Not to mention other supers.

I think not killing, ever, is just silly, but if the PC's make a habit of murdering villains (particularly ones that can reasonably get held behind bars), it's the sort of thing that's going to get them in trouble. I started running my own game in the DC universe recently and the first couple sessions I made a point to remind them that they are in the "real" world, as opposed to a fantasy one, and murder tends to attract all sorts of unwanted attention.

I'm only three sessions into my game and still getting a feel for it, but thus far, I've tried going for a good mix of various comic conventions: first session was mook-ninja's hunting down the MacGuffin unknowingly in the PC's hands and getting their mook behinds handed to them while setting up Ra's al Ghul as an antagonist in the background, second game I went for the ridiculous in the form of Kite-Man robbing a bank, and my third session involved a high-speed chase with Mr. Freeze and a hostage while a helicopter started falling towards the crowded street below, forcing the group to deal with catching the car, the helicopter as well as the pedestrian's on the sidewalk who were smacked by the vehicle.

Of course, a more street level game might not necessarily involve anything like that, but I do believe a good mix of "pummel the mooks," "beat the big bad-guy" and "save the innocent by-standers" form a few good core ideas to work with.
 

I am unfamiliar with the mechanical nature of the DCU game, but My recomendation for the vigilantism problem is to come up with a way to reward in genre behavior. Go out of your way to keep your secret ID, get a point. Turn the man who killed your girl over to the cops, earn a point. Etc. This is done in Mutants and Masterminds and I find it works well. It could be something as simple as "plot points" - if the PC goes out of his way to stay with the conventions of a comic setting in an unfavorable way they get a point that they can spend on a favorable plot device. No major changes but things that can help them out. A stray object lying on the ground, a clue, one of the Big Bads henchman owes you a favor for not turning his kid brother in and so is willing to leave the keys to your cuffs unattended for 5 mins, that sort of thing. You can also reward them when you force convention on them liekwhen the bad guy gets away, when he knocks the hero out, etc.

As for Gotham -
What if the Batman Family and all the major crazies are gone? Maybe Brother Eye and his OMAC army got them, maybe something magical happened, no one knows they just are all gone. But there are all of these former henchmen who think they can be the next Crime Boss and have access to all the former baddies old gadgets. This way you can use your own version of the Joker, etc that the players dont know every detail on. They can be definativelly yours. A new crime wave starts and peopel realize that Gotham needs new heroes. Alfred might still be around and uses a file that Batman had on "possible trustworthy allies" plus the Wayne fortune (he would be empowered by a will that Bruce left should he ever go missing and Dick or Tim were also gone) to recruit a new team of Dark Knights to hold the city while the Master is away. That way they have an added degree of accountability with a patron, possibly a mysterious one calling himself "The Outsider", who would enforce on them the Batman Code of Honor. If players didnt want that origin they could be someone who started on their own, or came to Gotham recently, and joins up with Alfred's agents (the other PCs.)

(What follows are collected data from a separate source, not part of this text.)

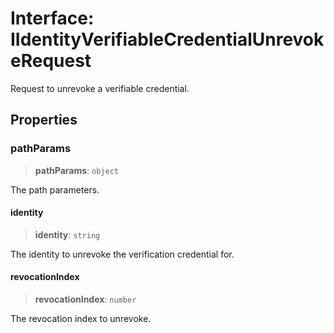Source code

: # Interface: IIdentityVerifiableCredentialUnrevokeRequest

Request to unrevoke a verifiable credential.

## Properties

### pathParams

> **pathParams**: `object`

The path parameters.

#### identity

> **identity**: `string`

The identity to unrevoke the verification credential for.

#### revocationIndex

> **revocationIndex**: `number`

The revocation index to unrevoke.
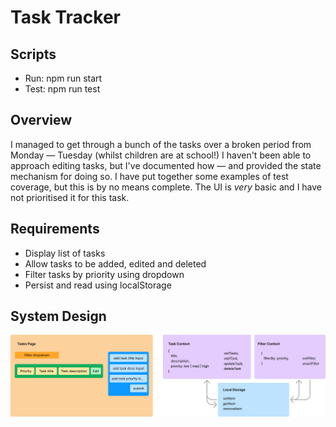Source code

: # Task Tracker

## Scripts

- Run: npm run start
- Test: npm run test

## Overview

I managed to get through a bunch of the tasks over a broken period from Monday — Tuesday (whilst children are at school!)
I haven't been able to approach editing tasks, but I've documented how — and provided the state mechanism for doing so.
I have put together some examples of test coverage, but this is by no means complete.
The UI is _very_ basic and I have not prioritised it for this task.

## Requirements

- Display list of tasks
- Allow tasks to be added, edited and deleted
- Filter tasks by priority using dropdown
- Persist and read using localStorage

## System Design

![component and state layout](./docs/system-design.png)
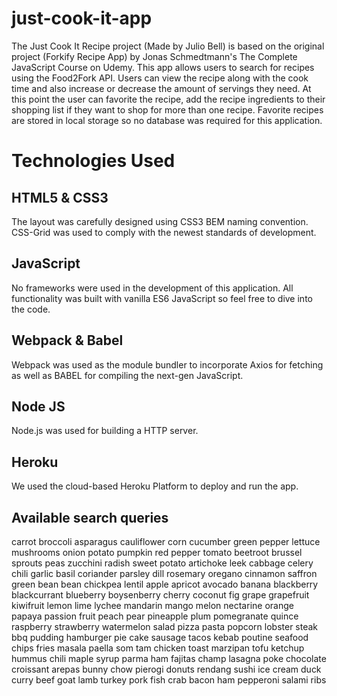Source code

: # just-cook-it-app

The Just Cook It Recipe project (Made by Julio Bell) is based on the original project (Forkify Recipe App) by Jonas Schmedtmann's The Complete JavaScript Course on Udemy. This app allows users to search for recipes using the Food2Fork API. Users can view the recipe along with the cook time and also increase or decrease the amount of servings they need. At this point the user can favorite the recipe, add the recipe ingredients to their shopping list if they want to shop for more than one recipe. Favorite recipes are stored in local storage so no database was required for this application.

# Technologies Used

## HTML5 & CSS3

The layout was carefully designed using CSS3 BEM naming convention. CSS-Grid was used to comply with the newest standards of development.

## JavaScript

No frameworks were used in the development of this application. All functionality was built with vanilla ES6 JavaScript so feel free to dive into the code.

## Webpack & Babel

Webpack was used as the module bundler to incorporate Axios for fetching as well as BABEL for compiling the next-gen JavaScript.

## Node JS

Node.js was used for building a HTTP server. 

## Heroku

We used the cloud-based Heroku Platform to deploy and run the app.

## Available search queries

carrot
broccoli
asparagus
cauliflower
corn
cucumber
green pepper
lettuce
mushrooms
onion
potato
pumpkin
red pepper
tomato
beetroot
brussel sprouts
peas
zucchini
radish
sweet potato
artichoke
leek
cabbage
celery
chili
garlic
basil
coriander
parsley
dill
rosemary
oregano
cinnamon
saffron
green bean
bean
chickpea
lentil
apple
apricot
avocado
banana
blackberry
blackcurrant
blueberry
boysenberry
cherry
coconut
fig
grape
grapefruit
kiwifruit
lemon
lime
lychee
mandarin
mango
melon
nectarine
orange
papaya
passion fruit
peach
pear
pineapple
plum
pomegranate
quince
raspberry
strawberry
watermelon
salad
pizza
pasta
popcorn
lobster
steak
bbq
pudding
hamburger
pie
cake
sausage
tacos
kebab
poutine
seafood
chips
fries
masala
paella
som tam
chicken
toast
marzipan
tofu
ketchup
hummus
chili
maple syrup
parma ham
fajitas
champ
lasagna
poke
chocolate
croissant
arepas
bunny chow
pierogi
donuts
rendang
sushi
ice cream
duck
curry
beef
goat
lamb
turkey
pork
fish
crab
bacon
ham
pepperoni
salami
ribs
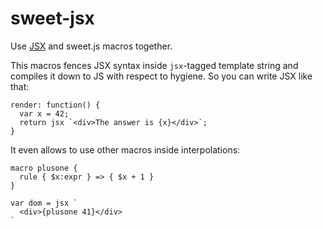# sweet-jsx

Use [JSX][jsx] and sweet.js macros together.

This macros fences JSX syntax inside `jsx`-tagged template string and compiles
it down to JS with respect to hygiene. So you can write JSX like that:

    render: function() {
      var x = 42;
      return jsx `<div>The answer is {x}</div>`;
    }

It even allows to use other macros inside interpolations:

    macro plusone {
      rule { $x:expr } => { $x + 1 }
    }

    var dom = jsx `
      <div>{plusone 41}</div>
    `

[jsx]: http://facebook.github.io/react/docs/getting-started.html
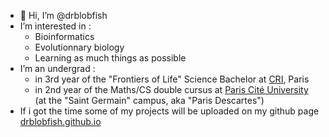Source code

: - 👋 Hi, I’m @drblobfish
- I’m interested in :
  - Bioinformatics
  - Evolutionnary biology
  - Learning as much things as possible
- I’m an undergrad :
  - in 3rd year of the "Frontiers of Life" Science Bachelor at [CRI](https://cri-paris.org/en), Paris
  - in 2nd year of the Maths/CS double cursus at [Paris Cité University](https://math-info.u-paris.fr/) (at the "Saint Germain" campus, aka "Paris Descartes")
- If i got the time some of my projects will be uploaded on my github page [drblobfish.github.io](https://drblobfish.github.io/)
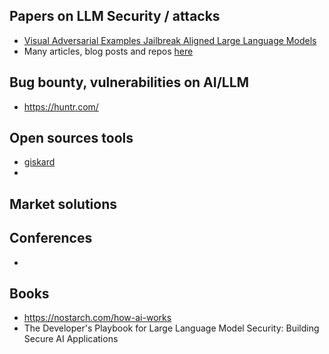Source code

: ## Papers on LLM Security / attacks
* [Visual Adversarial Examples Jailbreak Aligned Large Language Models](https://arxiv.org/pdf/2306.13213) 
* Many articles, blog posts and repos [here](https://github.com/corca-ai/awesome-llm-security?tab=readme-ov-file)

## Bug bounty, vulnerabilities on AI/LLM
* https://huntr.com/

## Open sources tools 
* [giskard](https://www.giskard.ai/)
* 
## Market solutions 

## Conferences
*

## Books
* https://nostarch.com/how-ai-works
* The Developer's Playbook for Large Language Model Security: Building Secure AI Applications
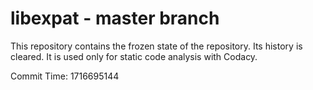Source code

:# libexpat - master branch

This repository contains the frozen state of the repository.
Its history is cleared. It is used only for static code
analysis with Codacy.

Commit Time: 1716695144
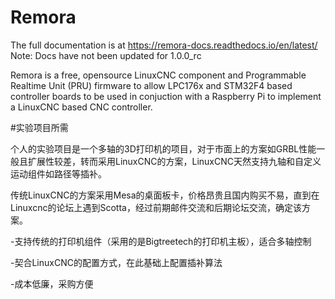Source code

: # Remora

The full documentation is at <https://remora-docs.readthedocs.io/en/latest/>
Note: Docs have not been updated for 1.0.0_rc

Remora is a free, opensource LinuxCNC component and Programmable Realtime Unit (PRU) firmware to allow LPC176x and STM32F4 based controller boards to be used in conjuction with a Raspberry Pi to implement a LinuxCNC based CNC controller.

#实验项目所需

个人的实验项目是一个多轴的3D打印机的项目，对于市面上的方案如GRBL性能一般且扩展性较差，转而采用LinuxCNC的方案，LinuxCNC天然支持九轴和自定义运动组件如路径等插补。

传统LinuxCNC的方案采用Mesa的桌面板卡，价格昂贵且国内购买不易，直到在Linuxcnc的论坛上遇到Scotta，经过前期邮件交流和后期论坛交流，确定该方案。
 
 
 -支持传统的打印机组件（采用的是Bigtreetech的打印机主板），适合多轴控制
 
 -契合LinuxCNC的配置方式，在此基础上配置插补算法
 
 -成本低廉，采购方便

Ease yourself into it. Start with a break in at a WayneTech warehouse with enthralled guards and amok security bots as a kind of "Dungeon". If your players arent interested in doing a lot of detective work (always a problem in my experiance) just hand wave it and say thigns like "after talking to the informant you hear that the new Greenmen (former henchmen of Poison Ivy that worship her like a goddess) are holding a recruiting session in the Park this Friday night at midnight, you are now on the outskirts of the park and ready to go in a bust heads." Do a few Secret ID scenes, some evading of the GCPD, some roleplay with the mysterious benefactor, etc and you will do just fine.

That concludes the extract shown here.